*EXERCISE PROMPT*:
Your task is to restate every entry below word for word and omit the images.
□ □ □
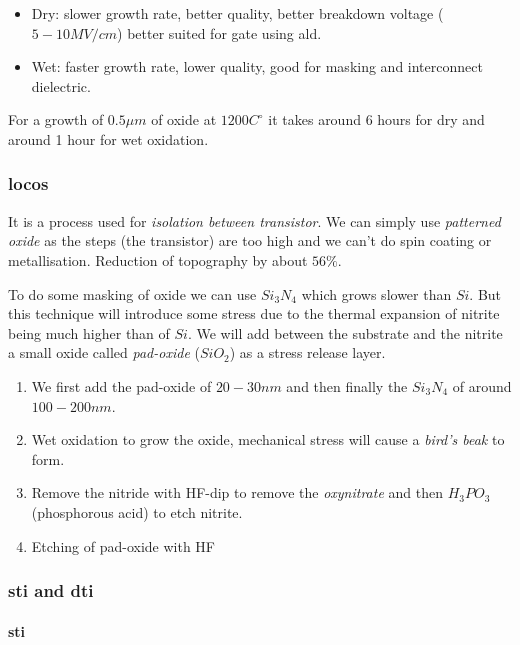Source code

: \documentclass[
]{article}
\begin{document}
\begin{itemize}
\item
  Dry: slower growth rate, better quality, better breakdown voltage
  (\(5-10MV/cm\)) better suited for gate using {ald}.
\item
  Wet: faster growth rate, lower quality, good for masking and
  interconnect dielectric.
\end{itemize}

For a growth of \(0.5\mu m\) of oxide at \(1200 C^\circ\) it takes
around 6 hours for dry and around 1 hour for wet oxidation.

\hypertarget{locos}{%
\subsubsection{\texorpdfstring{{locos}}{locos}}\label{locos}}

It is a process used for \emph{isolation between transistor}. We can
simply use \emph{patterned oxide} as the steps (the transistor) are too
high and we can't do spin coating or metallisation. Reduction of
topography by about \(56\%\).

To do some masking of oxide we can use \(Si_3N_4\) which grows slower
than \(Si\). But this technique will introduce some stress due to the
thermal expansion of nitrite being much higher than of \(Si\). We will
add between the substrate and the nitrite a small oxide called
\emph{pad-oxide} (\(SiO_2\)) as a stress release layer.

\begin{enumerate}
\def\labelenumi{\arabic{enumi}.}
\item
  We first add the pad-oxide of \(20-30nm\) and then finally the
  \(Si_3N_4\) of around \(100-200nm\).
\item
  Wet oxidation to grow the oxide, mechanical stress will cause a
  \emph{bird's beak} to form.
\item
  Remove the nitride with HF-dip to remove the \emph{oxynitrate} and
  then \(H_3PO_3\) (phosphorous acid) to etch nitrite.
\item
  Etching of pad-oxide with HF
\end{enumerate}

\hypertarget{sti-and-dti}{%
\subsubsection{\texorpdfstring{{sti} and
{dti}}{sti and dti}}\label{sti-and-dti}}

\hypertarget{sti}{%
\paragraph{\texorpdfstring{{sti}}{sti}}\label{sti}}
\end{document}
□ □ □
*RESPONSE*:
Source code

: \documentclass[
]{article}
\begin{document}
\begin{itemize}
\item
  Dry: slower growth rate, better quality, better breakdown voltage
  (\(5-10MV/cm\)) better suited for gate using {ald}.
\item
  Wet: faster growth rate, lower quality, good for masking and
  interconnect dielectric.
\end{itemize}

For a growth of \(0.5\mu m\) of oxide at \(1200 C^\circ\) it takes
around 6 hours for dry and around 1 hour for wet oxidation.

\hypertarget{locos}{%
\subsubsection{\texorpdfstring{{locos}}{locos}}\label{locos}}

It is a process used for \emph{isolation between transistor}. We can
simply use \emph{patterned oxide} as the steps (the transistor) are too
high and we can't do spin coating or metallisation. Reduction of
topography by about \(56\%\).

To do some masking of oxide we can use \(Si_3N_4\) which grows slower
than \(Si\). But this technique will introduce some stress due to the
thermal expansion of nitrite being much higher than of \(Si\). We will
add between the substrate and the nitrite a small oxide called
\emph{pad-oxide} (\(SiO_2\)) as a stress release layer.

\begin{enumerate}
\def\labelenumi{\arabic{enumi}.}
\item
  We first add the pad-oxide of \(20-30nm\) and then finally the
  \(Si_3N_4\) of around \(100-200nm\).
\item
  Wet oxidation to grow the oxide, mechanical stress will cause a
  \emph{bird's beak} to form.
\item
  Remove the nitride with HF-dip to remove the \emph{oxynitrate} and
  then \(H_3PO_3\) (phosphorous acid) to etch nitrite.
\item
  Etching of pad-oxide with HF
\end{enumerate}

\hypertarget{sti-and-dti}{%
\subsubsection{\texorpdfstring{{sti} and
{dti}}{sti and dti}}\label{sti-and-dti}}

\hypertarget{sti}{%
\paragraph{\texorpdfstring{{sti}}{sti}}\label{sti}}
\end{document}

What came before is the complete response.